The amended opinion does not reach the standing issue because the Court assumes there is standing and finds probable cause for a search of the motel room.


Court concluded: "the totality of the circumstances known to the officers when they initiated the search of Room 22 gave them probable cause to believe that there was a 'fair probability' that 'evidence of a crime' would be found in the room."


What did the officers know when they entered Room 22?


1) One officer testified that the motel was known for "a lot of drug activity."


2) A driver of a vehicle parked in front of Room 22 had behaved "evasively" in driving earlier that evening.


3) The officers checked the license plates of that vehicle and found that the owner had an outstanding arrest warrant.


4) The registration associated with Room 22 was filled out incompletely by a person called Rogelio, who had listed an automobile other than the vehicle parked in front of Room 22.


5) An officer was familiar with the motel and knew where the toilet for Room 22 would be situated.


6) After this officer heard his colleagues make contact with the occupants of the room, he observed (through a fosted window) a figure enter the bathroom and bend over the toilet. Based upon his experience, he concluded that the person might be trying to destroy something or flush something down the toilet.


The Court concluded that "While none of these considerations, when taken individually, would be sufficient to create a 'fair probability' that evidence of a crime would be found in Room 22, they strike us as more than sufficient to establish probable cause and exigent circumstances when viewed through the 'totality of the circumstances' prism."


The Court affirmed denial of the motion to suppress.

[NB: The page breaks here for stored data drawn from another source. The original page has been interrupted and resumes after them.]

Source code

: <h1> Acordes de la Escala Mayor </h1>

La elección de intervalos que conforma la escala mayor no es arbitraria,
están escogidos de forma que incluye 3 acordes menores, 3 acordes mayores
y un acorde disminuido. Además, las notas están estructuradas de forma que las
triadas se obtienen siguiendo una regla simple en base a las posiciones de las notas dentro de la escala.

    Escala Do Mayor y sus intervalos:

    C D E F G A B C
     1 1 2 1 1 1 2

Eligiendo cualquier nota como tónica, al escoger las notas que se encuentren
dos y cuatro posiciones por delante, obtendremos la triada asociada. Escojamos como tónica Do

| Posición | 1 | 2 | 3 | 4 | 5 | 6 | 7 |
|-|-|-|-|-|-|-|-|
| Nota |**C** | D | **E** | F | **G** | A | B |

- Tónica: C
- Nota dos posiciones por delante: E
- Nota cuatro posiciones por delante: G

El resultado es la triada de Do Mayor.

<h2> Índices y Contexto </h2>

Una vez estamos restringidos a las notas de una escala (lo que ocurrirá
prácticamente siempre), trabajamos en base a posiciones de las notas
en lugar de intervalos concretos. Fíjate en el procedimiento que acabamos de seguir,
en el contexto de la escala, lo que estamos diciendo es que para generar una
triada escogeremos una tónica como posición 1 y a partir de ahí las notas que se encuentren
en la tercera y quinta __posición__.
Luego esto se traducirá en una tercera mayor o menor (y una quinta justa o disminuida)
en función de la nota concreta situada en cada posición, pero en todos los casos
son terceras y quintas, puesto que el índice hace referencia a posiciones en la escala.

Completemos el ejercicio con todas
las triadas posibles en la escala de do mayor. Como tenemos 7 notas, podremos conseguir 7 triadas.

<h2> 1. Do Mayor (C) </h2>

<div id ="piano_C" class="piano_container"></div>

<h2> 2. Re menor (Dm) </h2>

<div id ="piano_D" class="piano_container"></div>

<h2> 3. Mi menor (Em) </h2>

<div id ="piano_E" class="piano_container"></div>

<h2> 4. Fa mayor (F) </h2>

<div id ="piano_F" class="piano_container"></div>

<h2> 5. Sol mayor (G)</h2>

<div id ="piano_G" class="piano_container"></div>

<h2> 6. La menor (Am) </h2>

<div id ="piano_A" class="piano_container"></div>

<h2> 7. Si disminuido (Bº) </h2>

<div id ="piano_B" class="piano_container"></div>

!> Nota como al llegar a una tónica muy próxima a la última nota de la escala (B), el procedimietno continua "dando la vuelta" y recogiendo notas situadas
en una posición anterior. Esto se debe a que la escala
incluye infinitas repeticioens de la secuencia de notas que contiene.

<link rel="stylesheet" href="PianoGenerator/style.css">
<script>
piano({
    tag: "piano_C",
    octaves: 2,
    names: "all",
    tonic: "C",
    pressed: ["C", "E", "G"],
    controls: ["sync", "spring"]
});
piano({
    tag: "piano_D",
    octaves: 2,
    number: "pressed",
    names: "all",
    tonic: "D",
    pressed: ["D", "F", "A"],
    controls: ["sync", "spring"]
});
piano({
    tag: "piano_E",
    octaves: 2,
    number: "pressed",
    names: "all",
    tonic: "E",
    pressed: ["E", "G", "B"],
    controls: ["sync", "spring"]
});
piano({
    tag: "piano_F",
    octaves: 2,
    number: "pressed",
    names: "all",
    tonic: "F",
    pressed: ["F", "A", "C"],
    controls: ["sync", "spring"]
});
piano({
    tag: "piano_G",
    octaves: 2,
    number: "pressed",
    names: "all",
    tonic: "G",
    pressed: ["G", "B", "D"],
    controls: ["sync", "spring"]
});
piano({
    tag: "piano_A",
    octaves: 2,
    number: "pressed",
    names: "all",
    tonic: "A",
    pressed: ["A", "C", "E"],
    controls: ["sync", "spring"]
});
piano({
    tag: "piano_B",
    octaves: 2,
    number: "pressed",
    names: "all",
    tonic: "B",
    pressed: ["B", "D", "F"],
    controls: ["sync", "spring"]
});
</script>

The Court upheld the sentences of 420 months and 234 months.


Judge Griffin dissented: "I would adhere to our original decision, see United States v. Domenech, 623 F.3d 325, 331 (6th Cir. 2010). In my view, the evidence was obtained by the police from a search and seizure not supported by probable cause as is required by the Fourth Amendment."


The dissent found that the Supreme Court has held that authorities "may not enter a private residence without a warrant unless both 'probable cause plus exigent circumstances' exist." The police did not have a search warrant before entering the motel room, so both probable cause and exigent circumstances were required to lawfully conduct a search.


The dissent concluded that "because the vague and general evidence of suspicious activity would have been insufficient to support a drug or weapons crime search warrant, it is similarly inadequate to establish the probable cause necessary to justify the warrantless search at issue."